Copied exactly and without pictures, the lines from the beginning of the entries through the one that holds "Die Vorverarbeitung wurde" should form the entire reply.

### SOURCE MATERIAL:

********

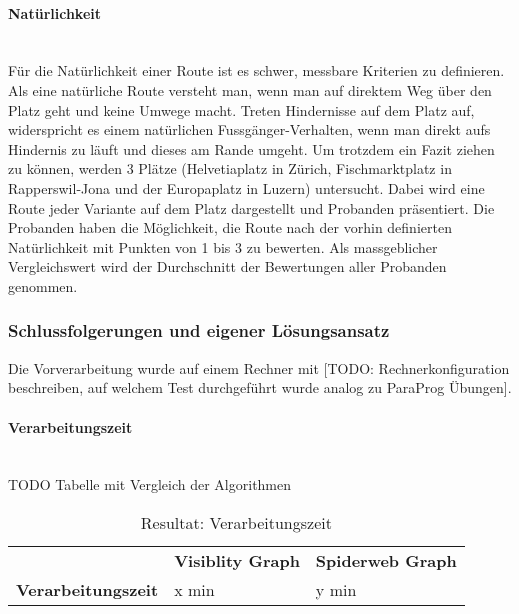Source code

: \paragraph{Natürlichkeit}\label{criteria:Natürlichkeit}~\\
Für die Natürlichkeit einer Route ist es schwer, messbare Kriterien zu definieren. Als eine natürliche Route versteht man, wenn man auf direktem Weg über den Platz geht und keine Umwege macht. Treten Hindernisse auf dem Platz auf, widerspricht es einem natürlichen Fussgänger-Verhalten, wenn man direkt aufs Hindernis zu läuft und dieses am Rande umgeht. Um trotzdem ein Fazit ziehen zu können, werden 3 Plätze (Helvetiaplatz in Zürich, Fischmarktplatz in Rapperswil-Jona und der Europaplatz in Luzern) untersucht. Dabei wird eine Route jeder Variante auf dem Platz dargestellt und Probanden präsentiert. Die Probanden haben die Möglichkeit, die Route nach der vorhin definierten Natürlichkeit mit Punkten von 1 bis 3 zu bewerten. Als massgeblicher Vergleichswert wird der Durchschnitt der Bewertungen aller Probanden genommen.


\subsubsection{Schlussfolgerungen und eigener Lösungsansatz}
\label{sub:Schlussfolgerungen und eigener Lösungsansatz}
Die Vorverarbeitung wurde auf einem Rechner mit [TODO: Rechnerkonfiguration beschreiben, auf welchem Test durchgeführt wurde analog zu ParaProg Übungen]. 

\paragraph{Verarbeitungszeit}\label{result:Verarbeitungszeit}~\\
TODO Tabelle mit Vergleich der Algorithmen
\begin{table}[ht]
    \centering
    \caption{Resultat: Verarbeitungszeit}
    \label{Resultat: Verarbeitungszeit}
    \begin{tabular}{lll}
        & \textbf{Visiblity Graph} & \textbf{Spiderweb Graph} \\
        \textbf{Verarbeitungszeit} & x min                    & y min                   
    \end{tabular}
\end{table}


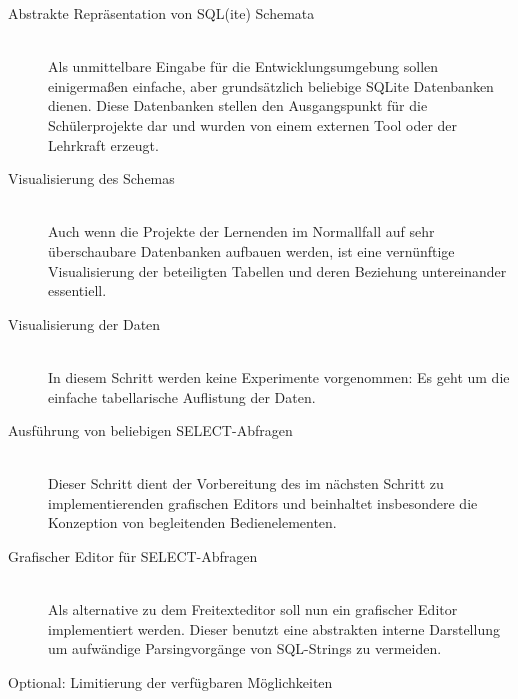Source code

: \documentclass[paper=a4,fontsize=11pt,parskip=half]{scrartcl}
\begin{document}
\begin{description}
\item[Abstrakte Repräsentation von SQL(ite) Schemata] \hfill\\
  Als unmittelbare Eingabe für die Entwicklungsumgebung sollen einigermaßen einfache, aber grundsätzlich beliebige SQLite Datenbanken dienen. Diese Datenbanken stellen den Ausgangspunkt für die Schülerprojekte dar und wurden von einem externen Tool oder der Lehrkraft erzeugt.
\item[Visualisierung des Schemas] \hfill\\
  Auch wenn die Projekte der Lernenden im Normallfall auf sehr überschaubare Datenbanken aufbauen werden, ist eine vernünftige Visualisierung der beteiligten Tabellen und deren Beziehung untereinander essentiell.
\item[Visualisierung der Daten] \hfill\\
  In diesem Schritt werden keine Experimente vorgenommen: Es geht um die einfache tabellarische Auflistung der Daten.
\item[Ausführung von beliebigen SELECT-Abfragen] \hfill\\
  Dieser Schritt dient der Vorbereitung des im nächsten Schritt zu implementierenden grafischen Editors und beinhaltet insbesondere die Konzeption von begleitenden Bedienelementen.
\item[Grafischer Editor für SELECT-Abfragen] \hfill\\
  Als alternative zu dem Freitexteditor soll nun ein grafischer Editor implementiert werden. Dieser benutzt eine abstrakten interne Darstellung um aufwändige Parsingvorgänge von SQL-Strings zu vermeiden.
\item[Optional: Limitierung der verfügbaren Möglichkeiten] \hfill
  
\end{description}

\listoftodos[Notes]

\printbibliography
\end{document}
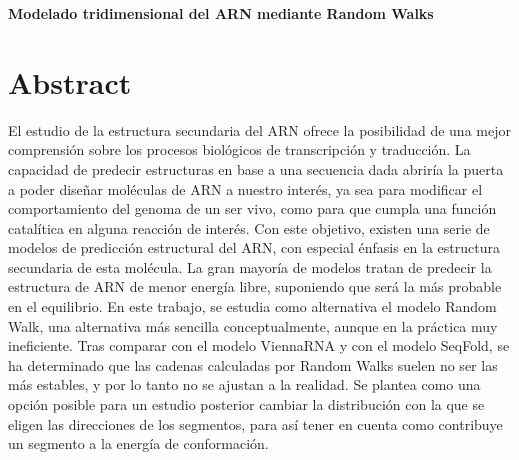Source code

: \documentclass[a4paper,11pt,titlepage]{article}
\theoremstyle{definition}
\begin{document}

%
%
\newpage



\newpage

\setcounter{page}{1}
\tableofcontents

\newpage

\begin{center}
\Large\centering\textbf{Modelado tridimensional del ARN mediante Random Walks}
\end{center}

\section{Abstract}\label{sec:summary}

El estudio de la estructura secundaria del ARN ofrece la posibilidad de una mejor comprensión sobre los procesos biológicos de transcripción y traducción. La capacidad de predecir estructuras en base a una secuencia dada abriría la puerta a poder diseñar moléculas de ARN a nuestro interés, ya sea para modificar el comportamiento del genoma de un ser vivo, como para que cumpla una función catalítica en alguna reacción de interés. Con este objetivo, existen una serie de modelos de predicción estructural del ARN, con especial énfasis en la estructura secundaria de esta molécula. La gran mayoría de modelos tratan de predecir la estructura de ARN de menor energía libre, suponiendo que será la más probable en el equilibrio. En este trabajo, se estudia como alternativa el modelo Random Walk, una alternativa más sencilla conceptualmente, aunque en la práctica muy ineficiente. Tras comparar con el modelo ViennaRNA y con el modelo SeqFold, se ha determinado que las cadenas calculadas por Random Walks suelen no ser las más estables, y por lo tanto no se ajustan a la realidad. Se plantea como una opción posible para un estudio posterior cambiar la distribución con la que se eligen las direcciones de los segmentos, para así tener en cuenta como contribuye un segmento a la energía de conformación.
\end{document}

********

### PROBLEM SOLUTION:
Source code

: \paragraph{Natürlichkeit}\label{criteria:Natürlichkeit}~\\
Für die Natürlichkeit einer Route ist es schwer, messbare Kriterien zu definieren. Als eine natürliche Route versteht man, wenn man auf direktem Weg über den Platz geht und keine Umwege macht. Treten Hindernisse auf dem Platz auf, widerspricht es einem natürlichen Fussgänger-Verhalten, wenn man direkt aufs Hindernis zu läuft und dieses am Rande umgeht. Um trotzdem ein Fazit ziehen zu können, werden 3 Plätze (Helvetiaplatz in Zürich, Fischmarktplatz in Rapperswil-Jona und der Europaplatz in Luzern) untersucht. Dabei wird eine Route jeder Variante auf dem Platz dargestellt und Probanden präsentiert. Die Probanden haben die Möglichkeit, die Route nach der vorhin definierten Natürlichkeit mit Punkten von 1 bis 3 zu bewerten. Als massgeblicher Vergleichswert wird der Durchschnitt der Bewertungen aller Probanden genommen.


\subsubsection{Schlussfolgerungen und eigener Lösungsansatz}
\label{sub:Schlussfolgerungen und eigener Lösungsansatz}
Die Vorverarbeitung wurde auf einem Rechner mit [TODO: Rechnerkonfiguration beschreiben, auf welchem Test durchgeführt wurde analog zu ParaProg Übungen]. 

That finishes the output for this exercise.